Un deuxième élément pose beaucoup de difficultés aux organisations, en particulier aux collectivités territoriales : la prise en compte du « temps étendu ». Le citoyen, le client, ne vit plus aux heures de bureau. Il souhaite l’accès à ces différentes organisations prestataires de service à tout moment et en tout lieu. L’Administration doit aujourd’hui être en mesure de répondre à ce nouveau besoin.
Le troisième et dernier enjeu est celui du changement humain au-delà de la technologie (changements comportementaux de masse)
Il y a tout d’abord un enjeu de relation avec le client, avec le citoyen (les anglo-saxons parlent du « anytime, anywhere, any device »).

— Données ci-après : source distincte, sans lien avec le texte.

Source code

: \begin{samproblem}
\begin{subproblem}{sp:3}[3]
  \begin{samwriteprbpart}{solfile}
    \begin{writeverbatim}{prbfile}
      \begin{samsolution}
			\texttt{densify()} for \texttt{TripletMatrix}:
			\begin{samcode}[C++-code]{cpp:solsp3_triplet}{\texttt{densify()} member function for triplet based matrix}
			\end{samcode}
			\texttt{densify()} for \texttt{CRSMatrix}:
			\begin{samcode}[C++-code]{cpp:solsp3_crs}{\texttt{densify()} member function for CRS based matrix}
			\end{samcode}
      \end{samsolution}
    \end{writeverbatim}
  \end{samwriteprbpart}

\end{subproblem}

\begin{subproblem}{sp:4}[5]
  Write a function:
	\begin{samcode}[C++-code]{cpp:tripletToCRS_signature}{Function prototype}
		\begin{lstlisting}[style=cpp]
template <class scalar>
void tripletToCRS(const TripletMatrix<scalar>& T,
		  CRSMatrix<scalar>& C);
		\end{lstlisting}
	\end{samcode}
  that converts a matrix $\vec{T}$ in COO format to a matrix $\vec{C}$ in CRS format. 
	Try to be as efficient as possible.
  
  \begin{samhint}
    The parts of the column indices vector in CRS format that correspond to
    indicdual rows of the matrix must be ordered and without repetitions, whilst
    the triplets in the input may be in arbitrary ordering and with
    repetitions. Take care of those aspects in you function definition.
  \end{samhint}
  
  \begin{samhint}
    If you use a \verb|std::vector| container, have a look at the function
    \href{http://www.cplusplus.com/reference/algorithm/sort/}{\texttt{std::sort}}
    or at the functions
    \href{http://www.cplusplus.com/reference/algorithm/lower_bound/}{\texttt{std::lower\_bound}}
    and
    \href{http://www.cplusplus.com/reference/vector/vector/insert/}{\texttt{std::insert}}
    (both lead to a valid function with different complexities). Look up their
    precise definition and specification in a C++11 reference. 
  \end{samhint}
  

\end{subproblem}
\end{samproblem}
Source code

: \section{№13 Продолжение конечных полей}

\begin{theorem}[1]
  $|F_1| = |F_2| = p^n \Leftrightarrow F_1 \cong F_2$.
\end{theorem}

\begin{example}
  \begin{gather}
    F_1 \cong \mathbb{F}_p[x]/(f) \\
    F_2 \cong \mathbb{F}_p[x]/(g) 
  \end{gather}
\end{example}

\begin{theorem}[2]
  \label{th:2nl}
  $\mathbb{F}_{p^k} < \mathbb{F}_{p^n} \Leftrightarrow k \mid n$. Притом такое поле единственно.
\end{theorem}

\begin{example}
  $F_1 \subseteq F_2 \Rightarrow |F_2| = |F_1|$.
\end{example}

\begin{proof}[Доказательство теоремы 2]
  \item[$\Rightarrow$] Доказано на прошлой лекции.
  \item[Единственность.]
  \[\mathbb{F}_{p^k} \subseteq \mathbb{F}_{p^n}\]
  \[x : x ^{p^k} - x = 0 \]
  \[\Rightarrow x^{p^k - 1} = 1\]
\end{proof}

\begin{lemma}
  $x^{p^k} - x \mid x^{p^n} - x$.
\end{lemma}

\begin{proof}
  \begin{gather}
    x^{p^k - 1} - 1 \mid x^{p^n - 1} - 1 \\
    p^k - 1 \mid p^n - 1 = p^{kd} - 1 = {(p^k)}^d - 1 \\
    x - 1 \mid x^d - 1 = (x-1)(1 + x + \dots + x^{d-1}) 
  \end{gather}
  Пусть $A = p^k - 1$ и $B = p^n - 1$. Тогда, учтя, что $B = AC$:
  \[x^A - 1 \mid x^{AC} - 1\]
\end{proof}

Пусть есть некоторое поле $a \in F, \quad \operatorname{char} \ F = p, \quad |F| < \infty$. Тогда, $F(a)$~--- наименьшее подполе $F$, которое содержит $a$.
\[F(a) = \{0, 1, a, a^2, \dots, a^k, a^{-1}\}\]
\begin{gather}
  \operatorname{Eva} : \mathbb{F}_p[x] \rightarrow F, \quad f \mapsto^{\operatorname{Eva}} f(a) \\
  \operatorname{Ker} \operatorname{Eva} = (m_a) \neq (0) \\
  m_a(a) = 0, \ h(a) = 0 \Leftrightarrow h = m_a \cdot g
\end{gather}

Le citoyen, le client, l’humain ont aujourd’hui accès à internet partout, à tout moment et avec toutes sortes de médias. Les rapports humains tant individuels que collectifs en sont profondément modifiés. Google a théorisé cette évolution comportementale par l’acception « Moment zéro de vérité » : chaque décision que nous prenons passe par une recherche sur internet. Cela amène à devoir gérer cette nouvelle hyper-information et hyperacuité des citoyens et des consommateurs.
Un autre aspect majeur concerne aussi les collaborateurs au sein d’une organisation. Aujourd’hui les collaborateurs sont plus résilients que les dirigeants eux-mêmes aux changements comportementaux qu’induit la transformation numérique. La transformation digitale doit donc passer par « la tête », c’est-à-dire par les dirigeants eux-mêmes. L’un des principaux freins à cette transition numérique au sein des organisations (publiques comme privées) est le manque d’expérience des dirigeants dans ces nouvelles technologies.
Quelle vision prospective ?
Les technologies sont inertes, elles ne sont ni bonnes ni mauvaises (le nucléaire, le génie génétique, les technologies de l’information, …). Ce qui est important c’est ce que les hommes en font ! Aujourd’hui, vis-à-vis du digital et du poids capital des données dans la prise de décision, le politique au sens le plus noble (au sens de gestionnaire de la vie de la cité) est très en retard.